● **DATASET CONTENT**:
○ ○ ○ ○

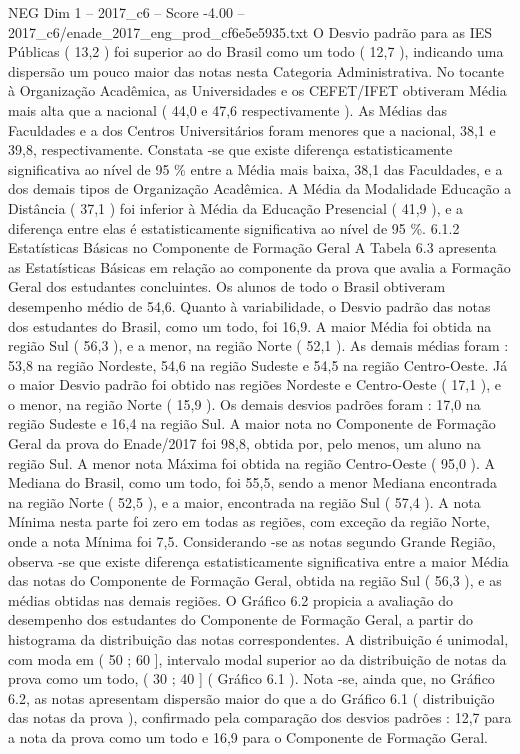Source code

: \begin{textsample}{NEG Dim 1 – 2017\_c6 – Score -4.00 – 2017\_c6/enade\_2017\_eng\_prod\_cf6e5e5935.txt}
O Desvio padrão para as IES Públicas ( 13,2 ) foi superior ao do Brasil como um todo ( 12,7 ), indicando uma dispersão um pouco maior das notas nesta Categoria Administrativa.
No tocante à Organização Acadêmica, as Universidades e os CEFET/IFET obtiveram Média mais alta que a nacional ( 44,0 e 47,6 respectivamente ).
As Médias das Faculdades e a dos Centros Universitários foram menores que a nacional, 38,1 e 39,8, respectivamente.
Constata -se que existe diferença estatisticamente significativa ao nível de 95 \% entre a Média mais baixa, 38,1 das Faculdades, e a dos demais tipos de Organização Acadêmica.
A Média da Modalidade Educação a Distância ( 37,1 ) foi inferior à Média da Educação Presencial ( 41,9 ), e a diferença entre elas é estatisticamente significativa ao nível de 95 \%. 6.1.2 Estatísticas Básicas no Componente de Formação Geral A Tabela 6.3 apresenta as Estatísticas Básicas em relação ao componente da prova que avalia a Formação Geral dos estudantes concluintes.
Os alunos de todo o Brasil obtiveram desempenho médio de 54,6.
Quanto à variabilidade, o Desvio padrão das notas dos estudantes do Brasil, como um todo, foi 16,9.
A maior Média foi obtida na região Sul ( 56,3 ), e a menor, na região Norte ( 52,1 ).
As demais médias foram : 53,8 na região Nordeste, 54,6 na região Sudeste e 54,5 na região Centro-Oeste.
Já o maior Desvio padrão foi obtido nas regiões Nordeste e Centro-Oeste ( 17,1 ), e o menor, na região Norte ( 15,9 ).
Os demais desvios padrões foram : 17,0 na região Sudeste e 16,4 na região Sul.
A maior nota no Componente de Formação Geral da prova do Enade/2017 foi 98,8, obtida por, pelo menos, um aluno na região Sul.
A menor nota Máxima foi obtida na região Centro-Oeste ( 95,0 ).
A Mediana do Brasil, como um todo, foi 55,5, sendo a menor Mediana encontrada na região Norte ( 52,5 ), e a maior, encontrada na região Sul ( 57,4 ).
A nota Mínima nesta parte foi zero em todas as regiões, com exceção da região Norte, onde a nota Mínima foi 7,5.
Considerando -se as notas segundo Grande Região, observa -se que existe diferença estatisticamente significativa entre a maior Média das notas do Componente de Formação Geral, obtida na região Sul ( 56,3 ), e as médias obtidas nas demais regiões.
O Gráfico 6.2 propicia a avaliação do desempenho dos estudantes do Componente de Formação Geral, a partir do histograma da distribuição das notas correspondentes.
A distribuição é unimodal, com moda em ( 50 ; 60 ], intervalo modal superior ao da distribuição de notas da prova como um todo, ( 30 ; 40 ] ( Gráfico 6.1 ).
Nota -se, ainda que, no Gráfico 6.2, as notas apresentam dispersão maior do que a do Gráfico 6.1 ( distribuição das notas da prova ), confirmado pela comparação dos desvios padrões : 12,7 para a nota da prova como um todo e 16,9 para o Componente de Formação Geral.

\end{textsample}
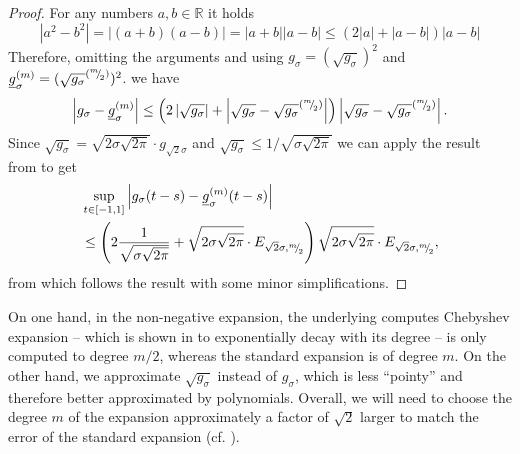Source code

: \documentclass[12pt]{article}
\begin{document}
\begin{proof}
    For any numbers $a, b \in \mathbb{R}$ it holds
    \begin{equation}
    | a^2 - b^2 | = | (a + b)(a - b) | = | a + b | | a - b | \leq (2 | a | + | a - b |)  | a - b |
    \end{equation}
    Therefore, omitting the arguments and using $g_{\sigma} = (\sqrt{g_{\sigma}})^2$ and $\underline{g}_{\sigma}^{(m)} = (\sqrt{g_{\sigma}}^{({}^{m}{\mskip -5mu/\mskip -3mu}_{2})})^2$.
    we have
    \begin{equation}
        \left| g_{\sigma} - \underline{g}_{\sigma}^{(m)} \right| \leq \left( 2 \left| \sqrt{g_{\sigma}} \right| + \left| \sqrt{g_{\sigma}} - \sqrt{g_{\sigma}}^{({}^{m}{\mskip -5mu/\mskip -3mu}_{2})} \right| \right) \left| \sqrt{g_{\sigma}} - \sqrt{g_{\sigma}}^{({}^{m}{\mskip -5mu/\mskip -3mu}_{2})} \right|.
    \end{equation}
    Since $\sqrt{g_{\sigma}} = \sqrt{2 \sigma \sqrt{2 \pi}} \cdot g_{\sqrt{2}\sigma}$ and $\sqrt{g_{\sigma}} \leq 1/\sqrt{\sigma \sqrt{2 \pi}}$ we can apply the result from  to get
    \begin{align}
        &\sup_{t \in [-1, 1]} \left| g_{\sigma}(t - s) - \underline{g}_{\sigma}^{(m)}(t - s) \right| \notag \\
        &\leq \left( 2 \frac{1}{\sqrt{ \sigma \sqrt{2\pi}}} + \sqrt{2 \sigma \sqrt{2 \pi}} \cdot E_{\sqrt{2}\sigma, {}^{m}{\mskip -5mu/\mskip -3mu}_{2}}\right)\sqrt{2 \sigma \sqrt{2 \pi}} \cdot E_{\sqrt{2}\sigma, {}^{m}{\mskip -5mu/\mskip -3mu}_{2}},
    \end{align}
    from which follows the result with some minor simplifications.

\end{proof}

On one hand, in the non-negative expansion, the underlying computes Chebyshev expansion -- which is shown in  to exponentially decay with its degree -- is only computed to degree $m/2$, whereas the standard expansion is of degree $m$. On the other hand, we approximate $\sqrt{g_{\sigma}}$ instead of $g_{\sigma}$, which is less \enquote{pointy} and therefore better approximated by polynomials. Overall, we will need to choose the degree $m$ of the expansion approximately a factor of $\sqrt{2}$ larger to match the error of the standard expansion (cf. ).
\end{document}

○ ○ ○ ○

● **YOUR TASK**:
Working through the records above, establish how many lines contain the string "foram", and reply with the number by itself.

● **EXPECTED ANSWER**:
3